Ken Baptiste, who was brought in on Friday afternoon to help coordinate the work, ended up helping tremendously with understanding the phasing of the transformers. Mike Fahmie, who was away from the Lab until Thursday morning, was consulted about the plan and offered several critical observations by e-mail before arriving. Once here, he also found a workable connection of the three transformers to get the phasing correct, and with Ken they were successful in understanding the phase shifts used in the end.

It was tedious work of many hours, figuring out from just six outputs how one transformer was configured inside, with a false start caused by a faulty testing instrument. Once that was done, installation was no less tricky. Some of the wires had very close clearances, and moving the heavy cables around on the transformer was not easy. "In one case, to move the three primary wires took about two hours and some skinned knuckles," said Mike.
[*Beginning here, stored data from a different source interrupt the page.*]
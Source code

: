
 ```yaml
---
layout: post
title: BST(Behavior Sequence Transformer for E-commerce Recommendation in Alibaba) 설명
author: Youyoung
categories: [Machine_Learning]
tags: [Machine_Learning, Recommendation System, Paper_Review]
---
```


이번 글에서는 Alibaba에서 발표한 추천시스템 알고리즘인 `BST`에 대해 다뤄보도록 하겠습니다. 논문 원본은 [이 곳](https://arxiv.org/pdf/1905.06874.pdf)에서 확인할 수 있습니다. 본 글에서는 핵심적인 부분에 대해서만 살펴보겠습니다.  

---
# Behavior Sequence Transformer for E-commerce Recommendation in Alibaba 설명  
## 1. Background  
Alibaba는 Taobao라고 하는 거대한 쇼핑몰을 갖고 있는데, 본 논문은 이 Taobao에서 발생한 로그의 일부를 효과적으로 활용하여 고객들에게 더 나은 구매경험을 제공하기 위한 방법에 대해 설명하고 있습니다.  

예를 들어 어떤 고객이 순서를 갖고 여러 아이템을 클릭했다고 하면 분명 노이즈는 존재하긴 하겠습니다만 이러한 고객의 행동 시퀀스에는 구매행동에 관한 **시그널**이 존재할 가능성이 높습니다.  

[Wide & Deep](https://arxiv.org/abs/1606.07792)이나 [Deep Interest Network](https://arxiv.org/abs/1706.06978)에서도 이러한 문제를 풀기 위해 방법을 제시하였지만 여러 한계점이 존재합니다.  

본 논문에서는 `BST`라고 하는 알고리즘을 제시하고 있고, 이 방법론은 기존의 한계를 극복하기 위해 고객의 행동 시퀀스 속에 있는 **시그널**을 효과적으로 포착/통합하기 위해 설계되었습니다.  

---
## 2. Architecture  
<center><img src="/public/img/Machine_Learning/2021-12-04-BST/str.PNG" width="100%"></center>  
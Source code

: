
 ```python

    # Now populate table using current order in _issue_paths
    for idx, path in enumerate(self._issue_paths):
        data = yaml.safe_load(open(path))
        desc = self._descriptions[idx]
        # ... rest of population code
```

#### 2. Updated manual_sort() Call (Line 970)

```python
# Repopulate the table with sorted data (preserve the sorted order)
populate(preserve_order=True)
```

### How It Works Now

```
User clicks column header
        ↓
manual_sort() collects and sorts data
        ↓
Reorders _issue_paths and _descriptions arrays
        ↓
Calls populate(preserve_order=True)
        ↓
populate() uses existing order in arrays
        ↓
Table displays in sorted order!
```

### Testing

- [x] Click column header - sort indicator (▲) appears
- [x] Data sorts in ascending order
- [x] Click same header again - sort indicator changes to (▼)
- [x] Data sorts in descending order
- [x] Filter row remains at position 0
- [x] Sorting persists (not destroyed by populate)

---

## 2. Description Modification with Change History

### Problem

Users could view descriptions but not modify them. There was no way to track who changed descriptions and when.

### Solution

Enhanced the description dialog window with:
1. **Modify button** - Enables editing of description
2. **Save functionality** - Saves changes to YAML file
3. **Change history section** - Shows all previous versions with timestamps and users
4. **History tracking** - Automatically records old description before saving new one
The old storage-ring gradient (bend-magnet) power supply is now located on top of the shielding. The two transformers in the bottom of this unit were used to achieve the proper output and phasing. The output of these transformers was routed back to the storage-ring main QFA so that the power supply could operate properly. Photo courtesy of Haris Mahic. The storage-ring main QFA power supply
is located in cramped surroundings, in cabinets in the pit at the center of the ALS. The very meticulous work was slow and tedious. Photo courtesy of Haris Mahic.

After extensive efforts, user operations resumed on Sunday, April 27, at 9:00 p.m., with a slightly "fat beam" (larger horizontal beam size) due to the voltage limitations of the replacement transformers. "We were pretty confident that it was going to work, we just didn't know how well it would work," said Chris.

In addition, to Chris, Mike, and Ken, many people were involved in making this happen, including Ken Berg, Pat Casey, Tim Kuneli, the electronics maintenance and electronics installation crews, electricians, and the riggers and plumbers from the mechanical group. "It was definitely a big, all-hands-on-deck effort," said Mike.

Roger Falcone thanked the team, on behalf of ALS users and himself, for their incredible efforts to get the ALS back online over the last week and weekend. "They were dedicated to making this work, and they were extremely creative in finding a safe and successful solution from the limited set of options available on a short timescale," he said.

Mike Fahmie, Chris Pappas, Ken Baptiste, and Pat Casey.